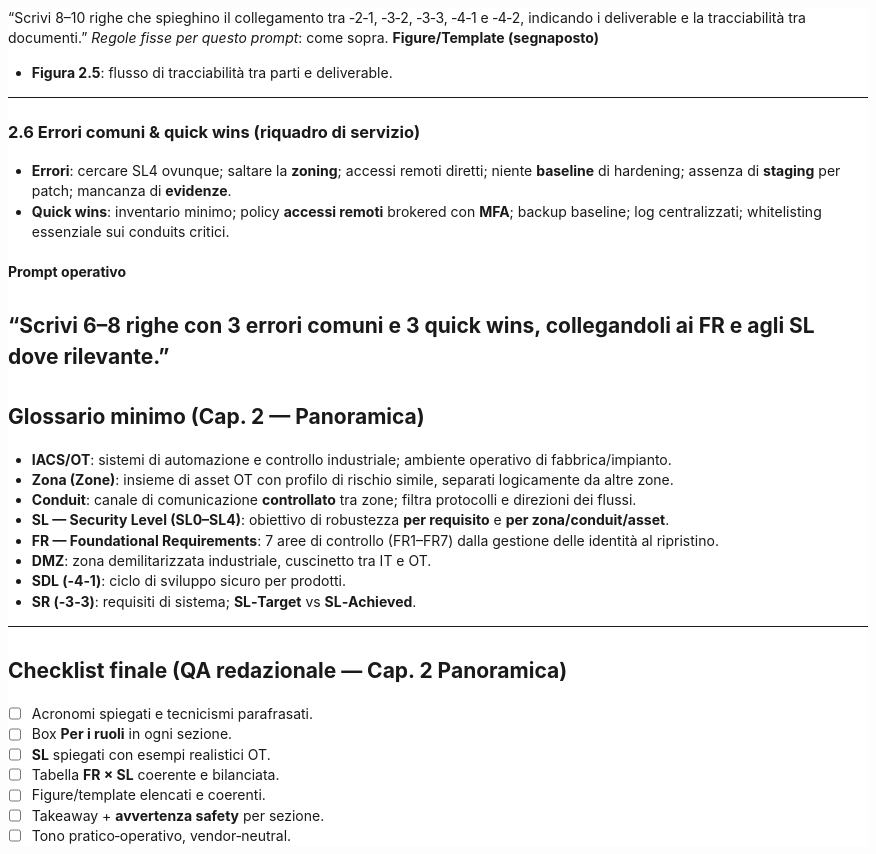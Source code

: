 “Scrivi 8–10 righe che spieghino il collegamento tra ‑2‑1, ‑3‑2, ‑3‑3, ‑4‑1 e ‑4‑2, indicando i deliverable e la tracciabilità tra documenti.”
*Regole fisse per questo prompt*: come sopra.
**Figure/Template (segnaposto)**
* **Figura 2.5**: flusso di tracciabilità tra parti e deliverable.
--- 
### 2.6 Errori comuni & quick wins (riquadro di servizio)
* **Errori**: cercare SL4 ovunque; saltare la **zoning**; accessi remoti diretti; niente **baseline** di hardening; assenza di **staging** per patch; mancanza di **evidenze**.
* **Quick wins**: inventario minimo; policy **accessi remoti** brokered con **MFA**; backup baseline; log centralizzati; whitelisting essenziale sui conduits critici.
#### Prompt operativo
“Scrivi 6–8 righe con 3 errori comuni e 3 quick wins, collegandoli ai FR e agli SL dove rilevante.”
--- 
## Glossario minimo (Cap. 2 — Panoramica)
* **IACS/OT**: sistemi di automazione e controllo industriale; ambiente operativo di fabbrica/impianto.
* **Zona (Zone)**: insieme di asset OT con profilo di rischio simile, separati logicamente da altre zone.
* **Conduit**: canale di comunicazione **controllato** tra zone; filtra protocolli e direzioni dei flussi.
* **SL — Security Level (SL0–SL4)**: obiettivo di robustezza **per requisito** e **per zona/conduit/asset**.
* **FR — Foundational Requirements**: 7 aree di controllo (FR1–FR7) dalla gestione delle identità al ripristino.
* **DMZ**: zona demilitarizzata industriale, cuscinetto tra IT e OT.
* **SDL (‑4‑1)**: ciclo di sviluppo sicuro per prodotti.
* **SR (‑3‑3)**: requisiti di sistema; **SL‑Target** vs **SL‑Achieved**.
--- 
## Checklist finale (QA redazionale — Cap. 2 Panoramica)
* [ ] Acronomi spiegati e tecnicismi parafrasati.
* [ ] Box **Per i ruoli** in ogni sezione.
* [ ] **SL** spiegati con esempi realistici OT.
* [ ] Tabella **FR × SL** coerente e bilanciata.
* [ ] Figure/template elencati e coerenti.
* [ ] Takeaway + **avvertenza safety** per sezione.
* [ ] Tono pratico‑operativo, vendor‑neutral.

__WHAT THE TASK REQUIRES__: In the copy, include no pictures; transcribe every record above verbatim.

__SOLUTION TO THIS TASK__:
Source code

: “Scrivi 8–10 righe che spieghino il collegamento tra ‑2‑1, ‑3‑2, ‑3‑3, ‑4‑1 e ‑4‑2, indicando i deliverable e la tracciabilità tra documenti.”
*Regole fisse per questo prompt*: come sopra.
**Figure/Template (segnaposto)**
* **Figura 2.5**: flusso di tracciabilità tra parti e deliverable.
--- 
### 2.6 Errori comuni & quick wins (riquadro di servizio)
* **Errori**: cercare SL4 ovunque; saltare la **zoning**; accessi remoti diretti; niente **baseline** di hardening; assenza di **staging** per patch; mancanza di **evidenze**.
* **Quick wins**: inventario minimo; policy **accessi remoti** brokered con **MFA**; backup baseline; log centralizzati; whitelisting essenziale sui conduits critici.
#### Prompt operativo
“Scrivi 6–8 righe con 3 errori comuni e 3 quick wins, collegandoli ai FR e agli SL dove rilevante.”
--- 
## Glossario minimo (Cap. 2 — Panoramica)
* **IACS/OT**: sistemi di automazione e controllo industriale; ambiente operativo di fabbrica/impianto.
* **Zona (Zone)**: insieme di asset OT con profilo di rischio simile, separati logicamente da altre zone.
* **Conduit**: canale di comunicazione **controllato** tra zone; filtra protocolli e direzioni dei flussi.
* **SL — Security Level (SL0–SL4)**: obiettivo di robustezza **per requisito** e **per zona/conduit/asset**.
* **FR — Foundational Requirements**: 7 aree di controllo (FR1–FR7) dalla gestione delle identità al ripristino.
* **DMZ**: zona demilitarizzata industriale, cuscinetto tra IT e OT.
* **SDL (‑4‑1)**: ciclo di sviluppo sicuro per prodotti.
* **SR (‑3‑3)**: requisiti di sistema; **SL‑Target** vs **SL‑Achieved**.
--- 
## Checklist finale (QA redazionale — Cap. 2 Panoramica)
* [ ] Acronomi spiegati e tecnicismi parafrasati.
* [ ] Box **Per i ruoli** in ogni sezione.
* [ ] **SL** spiegati con esempi realistici OT.
* [ ] Tabella **FR × SL** coerente e bilanciata.
* [ ] Figure/template elencati e coerenti.
* [ ] Takeaway + **avvertenza safety** per sezione.
* [ ] Tono pratico‑operativo, vendor‑neutral.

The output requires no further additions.